Die Tagespost, 27. August 2012, von Werner Häussner
Zusammen bei den Salzburger Festspielen: Mozarts “Zauberflöte” und ihre Fortsetzung “Das Labyrinth” von Peter von Winter.
Der siebenfache Sonnenkreis ist eine Mischung aus Baustellenlampe und Hirnschrittmacher, mit einem Schlauch offenbar direkt mit Sarastros Hirn verbunden. Er und die Königin der Nacht balgen sich am Ende um das technische Gerät, das die jungen Leute als Kinderspielzeug benutzen: Tamino und Pamina laufen den Kinderwagen Papagenos und Papagenas hinterher. Familienidylle statt Weisheitslehre? Jens-Daniel Herzog, der Dortmunder Operndirektor, hat sich mit der “Zauberflöte” bei den Salzburger Festspielen vorgestellt.
Wie viele andere ist er ein Import aus des neuen Intendanten Alexander Pereiras Zürcher Zeit. Seine Botschaft scheint zu sein: Leute, nehmt den ganzen Zauber nicht so wichtig. Das ist ein dürftiges Ergebnis.

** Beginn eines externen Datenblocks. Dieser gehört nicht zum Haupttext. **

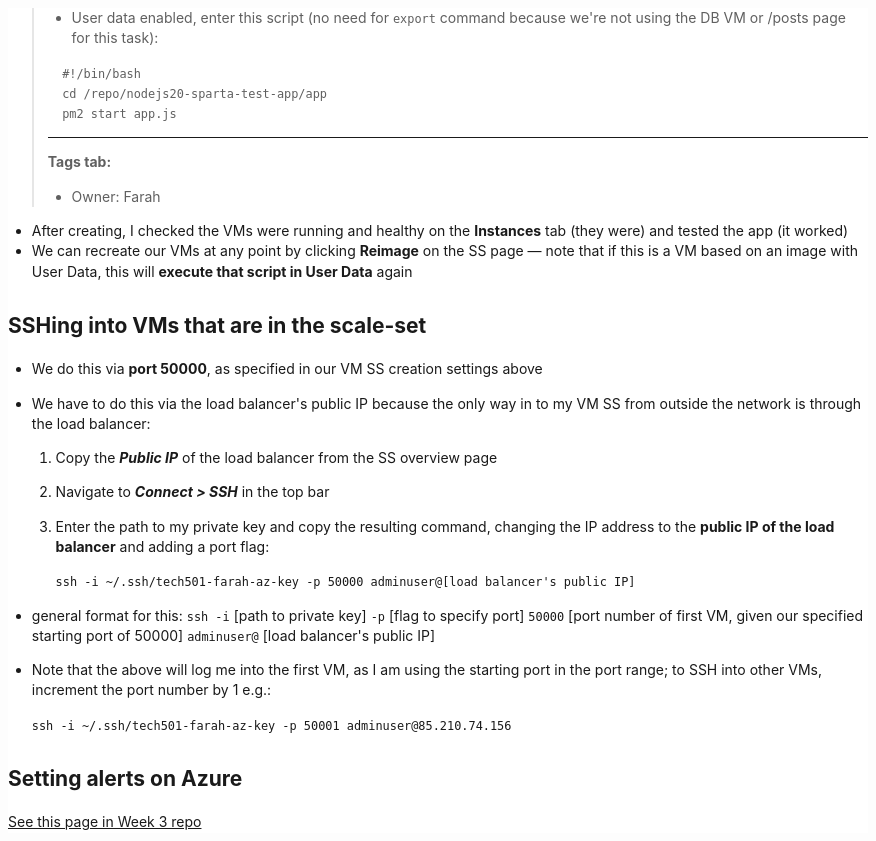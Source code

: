 >  - User data enabled, enter this script (no need for `export` command because we're not using the DB VM or /posts page for this task):
>  
>
> ```
>   #!/bin/bash
>   cd /repo/nodejs20-sparta-test-app/app
>   pm2 start app.js
>```
> ---
>**Tags tab:**
>  - Owner: Farah

 
- After creating, I checked the VMs were running and healthy on the **Instances** tab (they were) and tested the app (it worked)
- We can recreate our VMs at any point by clicking **Reimage** on the SS page — note that if this is a VM based on an image with User Data, this will **execute that script in User Data** again

## SSHing into VMs that are in the scale-set

- We do this via **port 50000**, as specified in our VM SS creation settings above
- We have to do this via the load balancer's public IP because the only way in to my VM SS from outside the network is through the load balancer:
  1. Copy the ***Public IP*** of the load balancer from the SS overview page
  2. Navigate to ***Connect > SSH*** in the top bar
  3. Enter the path to my private key and copy the resulting command, changing the IP address to the **public IP of the load balancer** and adding a port flag:
     
     `ssh -i ~/.ssh/tech501-farah-az-key -p 50000 adminuser@[load balancer's public IP]`
- general format for this: `ssh -i` [path to private key] `-p` [flag to specify port] `50000` [port number of first VM, given our specified starting port of 50000] `adminuser@` [load balancer's public IP]
- Note that the above will log me into the first VM, as I am using the starting port in the port range; to SSH into other VMs, increment the port number by 1 e.g.:
 
  `ssh -i ~/.ssh/tech501-farah-az-key -p 50001 adminuser@85.210.74.156`

## Setting alerts on Azure

[See this page in Week 3 repo](https://github.com/farahc123/tech501-week3/blob/main/Azure%20alerts.md)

Sicher lässt sich bei der “Zauberflöte” das unterhaltsame Abenteuerstück aus der Wiener Vorstadt hervorkehren. Aber Herzog stellt sich – so jedenfalls in einem Interview im Programmbuch – auf die Seite Susan Sontags und ihrer Ablehnung, in einem Kunstwerk einen “Subtext” zu ergründen. Sontag propagiert die postmoderne Beschränkung auf pure Sinnlichkeit und den Primat der individuellen, von keiner Interpretation eingeschränkten Erfahrung. Das mag durchaus sinnenfroh und unterhaltsam sein, ermöglicht aber keine ästhetische Erfahrung, sondern verhindert sie. Der Zuschauer treibt irgendwohin, wird nicht herausgefordert, die eigene Position zu bilden.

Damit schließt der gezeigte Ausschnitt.